Pero además de todo esto bien conocido, los uruguayos mostramos hoy unas preferencias culturales más sencillas que en el pasado. En efecto, hacia 1960 hubo algo menos de 18 millones de espectadores de cine solo en Montevideo, una ciudad de apenas 1 millón de habitantes. Hoy en la capital no se llega a los 3 millones por año. Es cierto que se puede alegar que en la actualidad hay otras formas de ver películas que el prácticamente monopolio del cine de 60 años atrás. Sin embargo, lo que seguramente ha ocurrido también es un cambio en las preferencias culturales que ya no valoran como antes cierta estética artística más compleja o cierta narración más cuidada.
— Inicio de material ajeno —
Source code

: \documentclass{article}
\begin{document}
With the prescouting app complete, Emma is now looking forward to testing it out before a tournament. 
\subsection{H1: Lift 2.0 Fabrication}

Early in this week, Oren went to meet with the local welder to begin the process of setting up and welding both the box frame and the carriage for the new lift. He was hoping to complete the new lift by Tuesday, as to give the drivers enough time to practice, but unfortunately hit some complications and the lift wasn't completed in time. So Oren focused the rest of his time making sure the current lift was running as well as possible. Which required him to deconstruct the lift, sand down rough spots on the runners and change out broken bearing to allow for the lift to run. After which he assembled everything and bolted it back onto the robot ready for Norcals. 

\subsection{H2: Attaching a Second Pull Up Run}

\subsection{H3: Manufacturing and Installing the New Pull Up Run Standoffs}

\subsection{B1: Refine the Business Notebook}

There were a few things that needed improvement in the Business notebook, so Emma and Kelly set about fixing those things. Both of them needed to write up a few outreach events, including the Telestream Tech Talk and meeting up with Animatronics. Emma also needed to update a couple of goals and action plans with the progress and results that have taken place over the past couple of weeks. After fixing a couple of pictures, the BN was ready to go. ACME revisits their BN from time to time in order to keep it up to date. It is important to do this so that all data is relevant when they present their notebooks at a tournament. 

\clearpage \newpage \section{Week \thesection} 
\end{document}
Lo que se ha producido es un corrimiento hacia opciones de uso del tiempo libre menos vinculadas a lo mejor de la cultura, porque lo que viene ocurriendo, en realidad, es que la sociedad es hoy menos culta y educada que la de hace medio siglo. No es que falte dinero para poder ir a un espectáculo como el cine o el teatro, ya que el uruguayo medio tiene hoy niveles de ingresos mucho mejores que los de hace cuarenta años atrás. Es que, simplemente, sus preferencias culturales han bajado de calidad.
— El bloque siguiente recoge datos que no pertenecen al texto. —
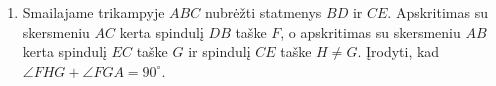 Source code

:\begin{enumerate}
  \item Smailajame trikampyje $ABC$ nubrėžti statmenys $BD$ ir $CE$.
    Apskritimas su skersmeniu $AC$ kerta spindulį $DB$ taške $F$, o 
    apskritimas su skersmeniu $AB$ kerta spindulį $EC$ taške $G$ ir
    spindulį $CE$ taške $H\neq G$. Įrodyti, kad $\angle FHG+\angle
    FGA=90^\circ$.
\end{enumerate}




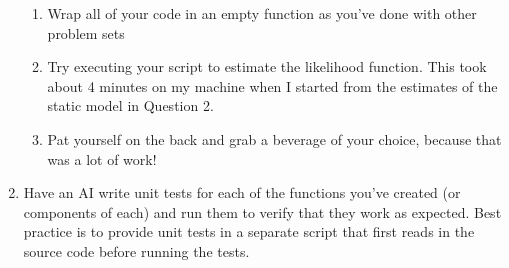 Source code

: \documentclass[12pt,english]{article}
\begin{document}
\begin{enumerate}
\begin{enumerate}
    \item Wrap all of your code in an empty function as you've done with other problem sets
    \item Try executing your script to estimate the likelihood function. This took about 4 minutes on my machine when I started from the estimates of the static model in Question 2.
    \item Pat yourself on the back and grab a beverage of your choice, because that was a lot of work!
    \end{enumerate}



\item Have an AI write unit tests for each of the functions you've created (or components of each) and run them to verify that they work as expected. Best practice is to provide unit tests in a separate script that first reads in the source code before running the tests.


\end{enumerate}
\end{document}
Si se quiere evitar la comparación del cine que efectivamente tiene particularidades que la relativizan, hay un dato muy contundente sobre el teatro: en 2014 los espectadores de teatro no llegaron a los 150.000 en Montevideo, cuando veinte años atrás fueron más de 445.000 en total. Y no es que los uruguayos dejen de asistir a espectáculos públicos, porque por ejemplo siguen yendo al fútbol igual o más que antes. En 2015 por ejemplo, a pesar de todas las dificultades de seguridad que ya existían, el Campeonato Uruguayo tuvo cerca de 900.000 espectadores, que fueron más que los 673.000 de 1995 por ejemplo. También los montevideanos que van al basquetbol son más numerosos que los que visitan los dos museos más populares de la capital; y finalmente, en 2015 fueron más los que disfrutaron de las domas del Prado que los que concurrieron al teatro.

¿Qué ocurre políticamente cuando un país se despreocupa por años de la calidad de su educación formal y a la vez constata que sus ofertas culturales más complejas y elaboradas, vinculadas desde siempre a la reflexión humanística (como el teatro) ceden su protagonismo frente a expresiones de entretenimiento sencillas, como son el deporte o la mayor exposición a los programas livianos de televisión en el hogar?

Ocurre que la sociedad pierde en el largo plazo calidad argumentativa en su debate público, en la complejidad de las propuestas que puede entender a la vez que demandar de parte de sus representantes políticos, y en su rumbo colectivo democrático. Porque la institucionalidad de la democracia precisa de ciudadanos atentos y exigentes.

Infelizmente, los datos son tan apabullantes como preocupantes para el futuro político del país. Formarán parte, sin duda, del peor legado del Frente Amplio gobernante.